• **TASK**
Match the string "command" against each line below, and copy every line that matches.

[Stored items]

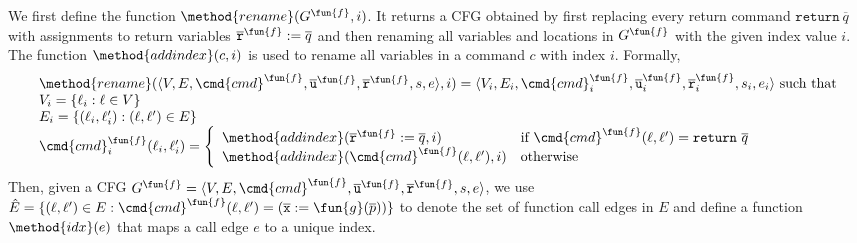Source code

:We first define the function $\method{rename}(G^\fun{f},i)$.
It returns a CFG obtained by first replacing every return command
$\mathtt{return}\ \overline{q}$ with assignments to return variables
$\overline{\texttt{r}}^\fun{f} := \overline{q}$ and then renaming all variables
and locations in $G^\fun{f}$ with the given index value $i$.
The function $\method{addindex}(c, i)$ is used to rename all variables in a
command $c$ with index $i$.
Formally,
\[
\begin{array}{l}
\method{rename}(\langle V, E,\cmd{cmd}^\fun{f},\overline{\texttt{u}}^\fun{f},
\overline{\texttt{r}}^\fun{f},s,e \rangle,i)
= \langle V_i, E_i,\cmd{cmd}_i^\fun{f},\overline{\texttt{u}}_i^\fun{f},
\overline{\texttt{r}}_i^\fun{f},s_i,e_i \rangle \text{ such that}\\

V_i = \{\ell_i:\ell \in V\} \\

E_i = \{(\ell_i,\ell'_i): (\ell,\ell') \in E\} \\

\cmd{cmd}_i^\fun{f}(\ell_i,\ell'_i) =
  \left\{
  \begin{array}{ll}
   \method{addindex}(\overline{\texttt{r}}^\fun{f}:=\overline{q}, i) &
     \text{if }\cmd{cmd}^\fun{f}(\ell,\ell')=\mathtt{return}\ \overline{q} \\
   \method{addindex}(\cmd{cmd}^\fun{f}(\ell,\ell'), i) &
     \text{otherwise}
  \end{array}
  \right.
\end{array}
\]
Then, given a CFG $G^\fun{f}=\langle V, E,\cmd{cmd}^\fun{f},
\overline{\texttt{u}}^\fun{f}, \overline{\texttt{r}}^\fun{f},s,e \rangle$,
we use $\hat{E} =\{(\ell, \ell')\in E: \cmd{cmd}^\fun{f} (\ell,\ell')=(\overline{\texttt{x}}:=\fun{g}(\overline{p}))\}$ to denote the set of function call edges in $E$ and define a function $\method{idx}(e)$ that maps a call edge $e$ to a unique index.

• **EXERCISE RESULT**
It returns a CFG obtained by first replacing every return command
command $c$ with index $i$.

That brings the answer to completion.